DIRECTIONS FOR THIS TASK: From the material beneath, pull every line with the word "inputs".

MATERIAL FOR THIS TASK:
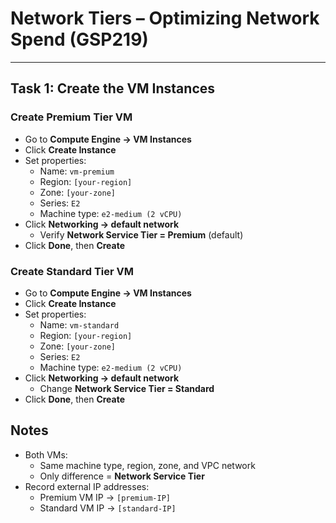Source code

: # Network Tiers – Optimizing Network Spend (GSP219)

---

## Task 1: Create the VM Instances

### Create Premium Tier VM
- Go to **Compute Engine → VM Instances**
- Click **Create Instance**
- Set properties:
  - Name: `vm-premium`
  - Region: `[your-region]`
  - Zone: `[your-zone]`
  - Series: `E2`
  - Machine type: `e2-medium (2 vCPU)`
- Click **Networking → default network**
  - Verify **Network Service Tier = Premium** (default)
- Click **Done**, then **Create**

### Create Standard Tier VM
- Go to **Compute Engine → VM Instances**
- Click **Create Instance**
- Set properties:
  - Name: `vm-standard`
  - Region: `[your-region]`
  - Zone: `[your-zone]`
  - Series: `E2`
  - Machine type: `e2-medium (2 vCPU)`
- Click **Networking → default network**
  - Change **Network Service Tier = Standard**
- Click **Done**, then **Create**

## Notes
- Both VMs:
  - Same machine type, region, zone, and VPC network
  - Only difference = **Network Service Tier**
- Record external IP addresses:
  - Premium VM IP → `[premium-IP]`
  - Standard VM IP → `[standard-IP]`
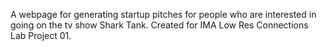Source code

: A webpage for generating startup pitches for people who are interested in going on the tv show Shark Tank. Created for IMA Low Res Connections Lab Project 01.
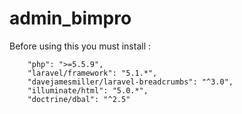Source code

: # admin_bimpro

Before using this you must install :

        "php": ">=5.5.9",
        "laravel/framework": "5.1.*",
        "davejamesmiller/laravel-breadcrumbs": "^3.0",
        "illuminate/html": "5.0.*",
        "doctrine/dbal": "^2.5"
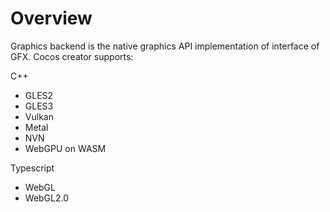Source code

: # Overview
Graphics backend is the native graphics API implementation of interface of GFX. Cocos creator supports:

C++
* GLES2
* GLES3
* Vulkan
* Metal
* NVN
* WebGPU on WASM

Typescript
* WebGL
* WebGL2.0
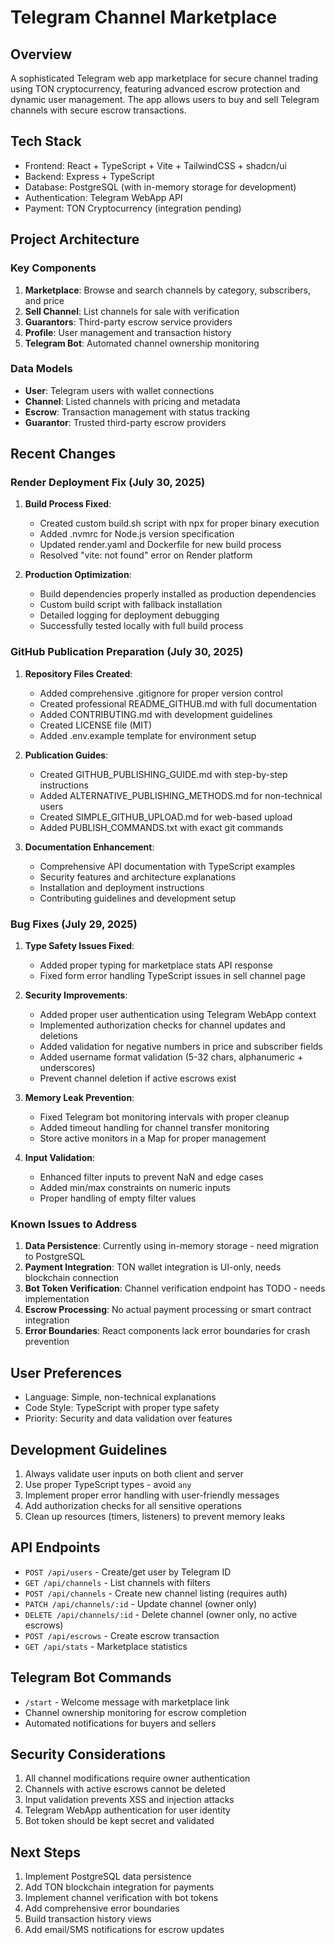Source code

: # Telegram Channel Marketplace

## Overview
A sophisticated Telegram web app marketplace for secure channel trading using TON cryptocurrency, featuring advanced escrow protection and dynamic user management. The app allows users to buy and sell Telegram channels with secure escrow transactions.

## Tech Stack
- Frontend: React + TypeScript + Vite + TailwindCSS + shadcn/ui
- Backend: Express + TypeScript
- Database: PostgreSQL (with in-memory storage for development)
- Authentication: Telegram WebApp API
- Payment: TON Cryptocurrency (integration pending)

## Project Architecture

### Key Components
1. **Marketplace**: Browse and search channels by category, subscribers, and price
2. **Sell Channel**: List channels for sale with verification
3. **Guarantors**: Third-party escrow service providers
4. **Profile**: User management and transaction history
5. **Telegram Bot**: Automated channel ownership monitoring

### Data Models
- **User**: Telegram users with wallet connections
- **Channel**: Listed channels with pricing and metadata
- **Escrow**: Transaction management with status tracking
- **Guarantor**: Trusted third-party escrow providers

## Recent Changes

### Render Deployment Fix (July 30, 2025)
1. **Build Process Fixed**:
   - Created custom build.sh script with npx for proper binary execution
   - Added .nvmrc for Node.js version specification
   - Updated render.yaml and Dockerfile for new build process
   - Resolved "vite: not found" error on Render platform

2. **Production Optimization**:
   - Build dependencies properly installed as production dependencies
   - Custom build script with fallback installation
   - Detailed logging for deployment debugging
   - Successfully tested locally with full build process

### GitHub Publication Preparation (July 30, 2025)
1. **Repository Files Created**:
   - Added comprehensive .gitignore for proper version control
   - Created professional README_GITHUB.md with full documentation
   - Added CONTRIBUTING.md with development guidelines
   - Created LICENSE file (MIT)
   - Added .env.example template for environment setup

2. **Publication Guides**:
   - Created GITHUB_PUBLISHING_GUIDE.md with step-by-step instructions
   - Added ALTERNATIVE_PUBLISHING_METHODS.md for non-technical users
   - Created SIMPLE_GITHUB_UPLOAD.md for web-based upload
   - Added PUBLISH_COMMANDS.txt with exact git commands

3. **Documentation Enhancement**:
   - Comprehensive API documentation with TypeScript examples
   - Security features and architecture explanations
   - Installation and deployment instructions
   - Contributing guidelines and development setup

### Bug Fixes (July 29, 2025)
1. **Type Safety Issues Fixed**:
   - Added proper typing for marketplace stats API response
   - Fixed form error handling TypeScript issues in sell channel page
   
2. **Security Improvements**:
   - Added proper user authentication using Telegram WebApp context
   - Implemented authorization checks for channel updates and deletions
   - Added validation for negative numbers in price and subscriber fields
   - Added username format validation (5-32 chars, alphanumeric + underscores)
   - Prevent channel deletion if active escrows exist

3. **Memory Leak Prevention**:
   - Fixed Telegram bot monitoring intervals with proper cleanup
   - Added timeout handling for channel transfer monitoring
   - Store active monitors in a Map for proper management

4. **Input Validation**:
   - Enhanced filter inputs to prevent NaN and edge cases
   - Added min/max constraints on numeric inputs
   - Proper handling of empty filter values

### Known Issues to Address
1. **Data Persistence**: Currently using in-memory storage - need migration to PostgreSQL
2. **Payment Integration**: TON wallet integration is UI-only, needs blockchain connection
3. **Bot Token Verification**: Channel verification endpoint has TODO - needs implementation
4. **Escrow Processing**: No actual payment processing or smart contract integration
5. **Error Boundaries**: React components lack error boundaries for crash prevention

## User Preferences
- Language: Simple, non-technical explanations
- Code Style: TypeScript with proper type safety
- Priority: Security and data validation over features

## Development Guidelines
1. Always validate user inputs on both client and server
2. Use proper TypeScript types - avoid `any`
3. Implement proper error handling with user-friendly messages
4. Add authorization checks for all sensitive operations
5. Clean up resources (timers, listeners) to prevent memory leaks

## API Endpoints
- `POST /api/users` - Create/get user by Telegram ID
- `GET /api/channels` - List channels with filters
- `POST /api/channels` - Create new channel listing (requires auth)
- `PATCH /api/channels/:id` - Update channel (owner only)
- `DELETE /api/channels/:id` - Delete channel (owner only, no active escrows)
- `POST /api/escrows` - Create escrow transaction
- `GET /api/stats` - Marketplace statistics

## Telegram Bot Commands
- `/start` - Welcome message with marketplace link
- Channel ownership monitoring for escrow completion
- Automated notifications for buyers and sellers

## Security Considerations
1. All channel modifications require owner authentication
2. Channels with active escrows cannot be deleted
3. Input validation prevents XSS and injection attacks
4. Telegram WebApp authentication for user identity
5. Bot token should be kept secret and validated

## Next Steps
1. Implement PostgreSQL data persistence
2. Add TON blockchain integration for payments
3. Implement channel verification with bot tokens
4. Add comprehensive error boundaries
5. Build transaction history views
6. Add email/SMS notifications for escrow updates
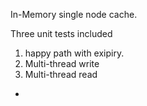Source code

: In-Memory single node cache.

Three unit tests included
1. happy path with exipiry.
2. Multi-thread write
3. Multi-thread read
- 

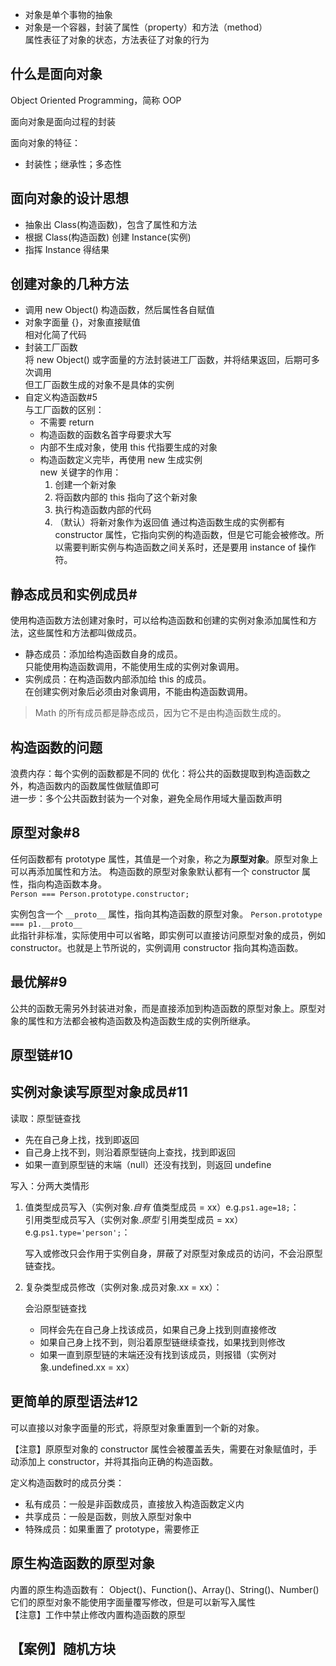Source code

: - 对象是单个事物的抽象
- 对象是一个容器，封装了属性（property）和方法（method）  
    属性表征了对象的状态，方法表征了对象的行为

## 什么是面向对象
Object Oriented Programming，简称 OOP

面向对象是面向过程的封装

面向对象的特征：
- 封装性；继承性；多态性

## 面向对象的设计思想
- 抽象出 Class(构造函数)，包含了属性和方法
- 根据 Class(构造函数) 创建 Instance(实例)
- 指挥 Instance 得结果

## 创建对象的几种方法
- 调用 new Object() 构造函数，然后属性各自赋值
- 对象字面量 {}，对象直接赋值  
    相对化简了代码
- 封装工厂函数  
    将 new Object() 或字面量的方法封装进工厂函数，并将结果返回，后期可多次调用  
    但工厂函数生成的对象不是具体的实例
- 自定义构造函数#5  
    与工厂函数的区别：
    - 不需要 return
    - 构造函数的函数名首字母要求大写
    - 内部不生成对象，使用 this 代指要生成的对象
    - 构造函数定义完毕，再使用 new 生成实例  
        new 关键字的作用：  
        1. 创建一个新对象
        2. 将函数内部的 this 指向了这个新对象
        3. 执行构造函数内部的代码
        4. （默认）将新对象作为返回值
    通过构造函数生成的实例都有 constructor 属性，它指向实例的构造函数，但是它可能会被修改。所以需要判断实例与构造函数之间关系时，还是要用 instance of 操作符。

## 静态成员和实例成员#
使用构造函数方法创建对象时，可以给构造函数和创建的实例对象添加属性和方法，这些属性和方法都叫做成员。

- 静态成员：添加给构造函数自身的成员。  
    只能使用构造函数调用，不能使用生成的实例对象调用。
- 实例成员：在构造函数内部添加给 this 的成员。  
    在创建实例对象后必须由对象调用，不能由构造函数调用。
    
> Math 的所有成员都是静态成员，因为它不是由构造函数生成的。

## 构造函数的问题
浪费内存：每个实例的函数都是不同的
优化：将公共的函数提取到构造函数之外，构造函数内的函数属性做赋值即可  
进一步：多个公共函数封装为一个对象，避免全局作用域大量函数声明

## 原型对象#8
任何函数都有 prototype 属性，其值是一个对象，称之为**原型对象**。原型对象上可以再添加属性和方法。
构造函数的原型对象象默认都有一个 constructor 属性，指向构造函数本身。  
`Person === Person.prototype.constructor;`

实例包含一个 `__proto__` 属性，指向其构造函数的原型对象。 
`Person.prototype === p1.__proto__`  
此指针非标准，实际使用中可以省略，即实例可以直接访问原型对象的成员，例如 constructor。也就是上节所说的，实例调用 constructor 指向其构造函数。

## 最优解#9
公共的函数无需另外封装进对象，而是直接添加到构造函数的原型对象上。原型对象的属性和方法都会被构造函数及构造函数生成的实例所继承。

## 原型链#10

## 实例对象读写原型对象成员#11
读取：原型链查找
- 先在自己身上找，找到即返回
- 自己身上找不到，则沿着原型链向上查找，找到即返回
- 如果一直到原型链的末端（null）还没有找到，则返回 undefine

写入：分两大类情形
1. 值类型成员写入（实例对象.*自有* 值类型成员 = xx）e.g.`ps1.age=18;`：  
    引用类型成员写入（实例对象.*原型* 引用类型成员 = xx）e.g.`ps1.type='person';`：  
    
    写入或修改只会作用于实例自身，屏蔽了对原型对象成员的访问，不会沿原型链查找。

2. 复杂类型成员修改（实例对象.成员对象.xx = xx）：

    会沿原型链查找
    - 同样会先在自己身上找该成员，如果自己身上找到则直接修改
    - 如果自己身上找不到，则沿着原型链继续查找，如果找到则修改
    - 如果一直到原型链的末端还没有找到该成员，则报错（实例对象.undefined.xx = xx）
    
## 更简单的原型语法#12

可以直接以对象字面量的形式，将原型对象重置到一个新的对象。

【注意】原原型对象的 constructor 属性会被覆盖丢失，需要在对象赋值时，手动添加上 constructor，并将其指向正确的构造函数。  

定义构造函数时的成员分类：
- 私有成员：一般是非函数成员，直接放入构造函数定义内
- 共享成员：一般是函数，则放入原型对象中
- 特殊成员：如果重置了 prototype，需要修正

## 原生构造函数的原型对象
内置的原生构造函数有：
Object()、Function()、Array()、String()、Number()  
它们的原型对象不能使用字面量覆写修改，但是可以新写入属性  
【注意】工作中禁止修改内置构造函数的原型

## 【案例】随机方块
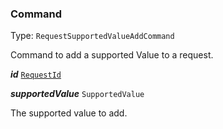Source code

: 

### Command

Type: `RequestSupportedValueAddCommand`

Command to add a supported Value to a request.

  
<article>

***id*** [`RequestId`](#requestid) 

</article>
<article>

***supportedValue*** `SupportedValue` 

The supported value to add.

</article>

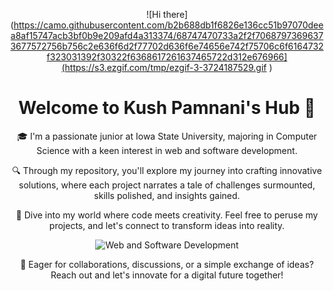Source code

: <div align="center">

![Hi there](https://camo.githubusercontent.com/b2b688db1f6826e136cc51b97070deea8af15747acb3bf0b9e209afd4a313374/68747470733a2f2f70687973696373677572756b756c2e636f6d2f77702d636f6e74656e742f75706c6f6164732f323031392f30322f6368617261637465722d312e676966](https://s3.ezgif.com/tmp/ezgif-3-3724187529.gif
) 
 
<!-- This is a placeholder image. Replace the URL with your custom "Hi there" greeting image or GIF that has the fading colored effect. -->

# Welcome to Kush Pamnani's Hub 👋

🎓 I'm a passionate junior at Iowa State University, majoring in Computer Science with a keen interest in web and software development.

🔍 Through my repository, you'll explore my journey into crafting innovative solutions, where each project narrates a tale of challenges surmounted, skills polished, and insights gained.

🎨 Dive into my world where code meets creativity. Feel free to peruse my projects, and let's connect to transform ideas into reality.

![Web and Software Development](https://via.placeholder.com/500x250?Text=Web%20and%20Software%20Development) 

<!-- Replace the above URL with an actual image or graphic that represents your interests in web and software development. -->

💬 Eager for collaborations, discussions, or a simple exchange of ideas? Reach out and let's innovate for a digital future together!

</div>
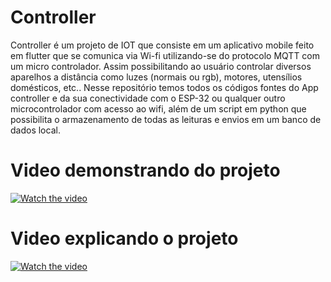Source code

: # Controller
 Controller é um projeto de IOT que consiste em um aplicativo mobile feito em flutter que se comunica via Wi-fi utilizando-se do protocolo MQTT com um micro controlador. Assim possibilitando ao usuário controlar diversos aparelhos a distância como luzes (normais ou rgb), motores, utensílios domésticos, etc.. Nesse repositório temos todos os códigos fontes do App controller e da sua conectividade com o ESP-32 ou qualquer outro microcontrolador com acesso ao wifi, além de um script em python que possibilita o armazenamento de todas as leituras e envios em um banco de dados local.

# Video demonstrando do projeto
[![Watch the video](https://i.imgur.com/ITG2juz.png)](https://youtu.be/2uM0v1WVLOo)

# Video explicando o projeto
[![Watch the video](https://i.imgur.com/P3VOggd.png)](https://youtu.be/7d8s1pgQAlw)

OUTPUT FOR THIS EXERCISE:
   - Enhanced filter inputs to prevent NaN and edge cases
   - Added min/max constraints on numeric inputs
1. Always validate user inputs on both client and server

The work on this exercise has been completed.